Tailored Liposomal Nanomedicine Suppresses Incomplete Radiofrequency Ablation‐Induced Tumor Relapse by Reprogramming Antitumor Immunity

A liposomal nanovesicles of SPS-NPs with TME modulating ability is prepared for anti-PD-L1 delivery via FNC technique. Upon accumulation in the residual tumor tissues post iRFA, such SPS-NPs effectively alleviate the iRFA treatment exacerbated tumor immunosuppression and strengthen the effector function of infiltrated T lymphocytes, ultimately improving the outcomes of iRFA-based immunotherapy.

Abstract

Radiofrequency ablation (RFA), a thermoablative treatment for small hepatocellular carcinoma (HCC), has limited therapeutic benefit for advanced HCC patients with large, multiple, and/or irregular tumors owing to incomplete RFA (iRFA) of the tumor mass.

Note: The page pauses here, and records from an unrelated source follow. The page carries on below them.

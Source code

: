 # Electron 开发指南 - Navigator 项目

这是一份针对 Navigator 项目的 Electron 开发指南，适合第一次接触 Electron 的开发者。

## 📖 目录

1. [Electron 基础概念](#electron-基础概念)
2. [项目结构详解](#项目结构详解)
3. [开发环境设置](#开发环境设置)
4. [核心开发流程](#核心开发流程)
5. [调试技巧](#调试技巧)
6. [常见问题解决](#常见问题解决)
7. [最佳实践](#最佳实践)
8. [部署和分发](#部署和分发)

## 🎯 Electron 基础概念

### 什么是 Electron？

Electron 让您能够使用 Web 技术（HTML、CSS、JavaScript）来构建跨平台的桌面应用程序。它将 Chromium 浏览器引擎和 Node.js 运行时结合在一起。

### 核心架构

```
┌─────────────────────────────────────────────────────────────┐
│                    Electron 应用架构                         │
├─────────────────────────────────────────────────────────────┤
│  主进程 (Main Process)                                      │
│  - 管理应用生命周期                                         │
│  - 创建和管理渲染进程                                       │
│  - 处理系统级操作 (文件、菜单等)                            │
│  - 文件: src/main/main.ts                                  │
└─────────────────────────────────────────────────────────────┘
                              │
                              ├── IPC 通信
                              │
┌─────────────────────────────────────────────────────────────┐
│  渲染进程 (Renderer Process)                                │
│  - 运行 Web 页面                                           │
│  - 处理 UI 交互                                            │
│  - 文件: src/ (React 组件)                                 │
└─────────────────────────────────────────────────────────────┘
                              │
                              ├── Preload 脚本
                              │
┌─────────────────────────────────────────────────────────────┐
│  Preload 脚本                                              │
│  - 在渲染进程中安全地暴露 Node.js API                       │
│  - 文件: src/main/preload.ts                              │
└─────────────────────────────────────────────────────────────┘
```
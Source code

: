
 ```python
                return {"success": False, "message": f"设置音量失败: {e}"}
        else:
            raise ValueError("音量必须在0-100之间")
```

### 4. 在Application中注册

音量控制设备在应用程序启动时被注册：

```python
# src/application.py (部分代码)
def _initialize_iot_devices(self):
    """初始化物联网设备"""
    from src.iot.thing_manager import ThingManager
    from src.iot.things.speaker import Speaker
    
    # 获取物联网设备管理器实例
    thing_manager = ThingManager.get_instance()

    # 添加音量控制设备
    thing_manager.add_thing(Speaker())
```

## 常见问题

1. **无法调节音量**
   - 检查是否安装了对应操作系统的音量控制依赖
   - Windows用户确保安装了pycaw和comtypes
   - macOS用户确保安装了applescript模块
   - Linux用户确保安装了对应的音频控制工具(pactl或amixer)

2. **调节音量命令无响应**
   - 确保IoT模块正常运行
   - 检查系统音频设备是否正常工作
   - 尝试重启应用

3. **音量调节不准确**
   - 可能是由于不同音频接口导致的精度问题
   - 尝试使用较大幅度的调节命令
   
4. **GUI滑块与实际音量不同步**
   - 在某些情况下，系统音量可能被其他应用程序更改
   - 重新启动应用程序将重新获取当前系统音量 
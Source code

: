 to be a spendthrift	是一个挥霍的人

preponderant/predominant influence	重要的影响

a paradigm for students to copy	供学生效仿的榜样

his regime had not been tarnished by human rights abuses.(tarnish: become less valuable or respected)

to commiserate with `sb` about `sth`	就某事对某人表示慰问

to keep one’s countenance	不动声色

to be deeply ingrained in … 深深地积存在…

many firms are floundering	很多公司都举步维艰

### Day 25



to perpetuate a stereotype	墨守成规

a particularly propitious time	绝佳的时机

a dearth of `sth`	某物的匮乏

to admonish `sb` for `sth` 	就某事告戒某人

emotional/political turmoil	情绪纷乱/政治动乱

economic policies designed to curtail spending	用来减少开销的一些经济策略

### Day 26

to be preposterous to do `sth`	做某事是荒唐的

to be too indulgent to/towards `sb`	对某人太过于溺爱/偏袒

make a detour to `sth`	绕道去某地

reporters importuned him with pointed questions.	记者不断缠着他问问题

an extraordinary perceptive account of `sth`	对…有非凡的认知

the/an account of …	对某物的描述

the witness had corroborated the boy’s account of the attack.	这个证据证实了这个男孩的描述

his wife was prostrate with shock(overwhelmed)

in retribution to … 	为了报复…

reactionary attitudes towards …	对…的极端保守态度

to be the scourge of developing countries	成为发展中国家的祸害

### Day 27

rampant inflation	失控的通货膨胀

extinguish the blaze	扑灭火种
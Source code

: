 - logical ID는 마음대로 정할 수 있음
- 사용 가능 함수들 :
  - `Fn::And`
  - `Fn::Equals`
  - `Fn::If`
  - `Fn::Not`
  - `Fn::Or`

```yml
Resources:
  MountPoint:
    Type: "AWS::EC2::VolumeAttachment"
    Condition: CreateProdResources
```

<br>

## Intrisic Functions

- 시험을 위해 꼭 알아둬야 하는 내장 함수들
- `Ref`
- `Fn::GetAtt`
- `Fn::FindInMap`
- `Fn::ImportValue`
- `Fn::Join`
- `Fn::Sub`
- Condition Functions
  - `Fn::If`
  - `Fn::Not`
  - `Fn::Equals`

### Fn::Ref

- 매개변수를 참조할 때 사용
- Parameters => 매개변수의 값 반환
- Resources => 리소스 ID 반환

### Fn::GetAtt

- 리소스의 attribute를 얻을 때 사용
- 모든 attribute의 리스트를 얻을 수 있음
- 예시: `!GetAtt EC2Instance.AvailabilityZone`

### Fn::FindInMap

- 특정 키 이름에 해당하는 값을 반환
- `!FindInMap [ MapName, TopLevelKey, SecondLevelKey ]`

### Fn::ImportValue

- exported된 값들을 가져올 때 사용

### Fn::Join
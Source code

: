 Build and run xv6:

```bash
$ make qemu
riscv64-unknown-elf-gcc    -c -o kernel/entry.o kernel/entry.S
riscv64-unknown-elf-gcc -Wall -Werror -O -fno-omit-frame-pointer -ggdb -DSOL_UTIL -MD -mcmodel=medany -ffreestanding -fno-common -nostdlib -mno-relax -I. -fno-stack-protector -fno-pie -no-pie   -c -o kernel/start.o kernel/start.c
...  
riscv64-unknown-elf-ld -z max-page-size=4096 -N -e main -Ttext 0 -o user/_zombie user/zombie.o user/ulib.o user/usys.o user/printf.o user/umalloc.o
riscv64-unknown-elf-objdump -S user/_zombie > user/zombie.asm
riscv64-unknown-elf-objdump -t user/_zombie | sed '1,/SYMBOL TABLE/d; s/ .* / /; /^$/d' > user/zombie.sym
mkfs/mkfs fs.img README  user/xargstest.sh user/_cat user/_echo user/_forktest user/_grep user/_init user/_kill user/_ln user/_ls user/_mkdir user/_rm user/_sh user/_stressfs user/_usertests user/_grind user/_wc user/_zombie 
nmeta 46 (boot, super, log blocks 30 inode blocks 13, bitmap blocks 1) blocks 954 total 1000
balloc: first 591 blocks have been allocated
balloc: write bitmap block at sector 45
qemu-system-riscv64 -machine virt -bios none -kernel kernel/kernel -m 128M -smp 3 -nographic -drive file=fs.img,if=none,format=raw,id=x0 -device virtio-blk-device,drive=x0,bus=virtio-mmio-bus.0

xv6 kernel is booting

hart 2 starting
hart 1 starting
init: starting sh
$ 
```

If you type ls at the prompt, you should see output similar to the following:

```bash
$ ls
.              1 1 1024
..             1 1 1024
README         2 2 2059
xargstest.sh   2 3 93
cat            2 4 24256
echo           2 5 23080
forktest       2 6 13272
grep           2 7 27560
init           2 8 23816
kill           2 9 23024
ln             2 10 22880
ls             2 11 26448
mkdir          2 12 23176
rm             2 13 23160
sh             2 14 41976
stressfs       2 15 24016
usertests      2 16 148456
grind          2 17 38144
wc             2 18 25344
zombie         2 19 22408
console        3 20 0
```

It is first identified that iRFA-treated tumors exhibited increased pyruvate kinase M2 (PKM2) expression, exacerbated tumor immunosuppression featured with increased tumor infiltration of suppressive immune cells and increased proliferation, and programmed cell death ligand 1 expression of cancer cell and ultimately a poor prognosis. Herein, a multifunctional nanomedicine is fabricated by encapsulating nanoassemblies of anti-PD-L1 and spermidine-grafted oxidized dextran with shikonin-containing lipid bilayers to reverse iRFA-induced treatment failure. Shikonin, a PKM2 inhibitor, is used to suppress glycolysis in cancer cells, while anti-PD-L1 and spermidine are introduced to collectively reprogram the proliferation and functions of infiltrated CD8+ T lymphocytes. Combined with iRFA, which promoted the exposure of tumor antigens, the intravenous injection of liposomal SPS-NPs effectively stimulated dendritic cell maturation and reversed tumor immunosuppression, thus eliciting potent antitumor immunity to synergistically suppress the growth of residual tumor masses and lung metastasis. The as-prepared liposomal nanomedicine is promising for potentiating the therapeutic benefits of RFA toward advanced HCC patients through reprogramming iRFA-induced tumor immunosuppression.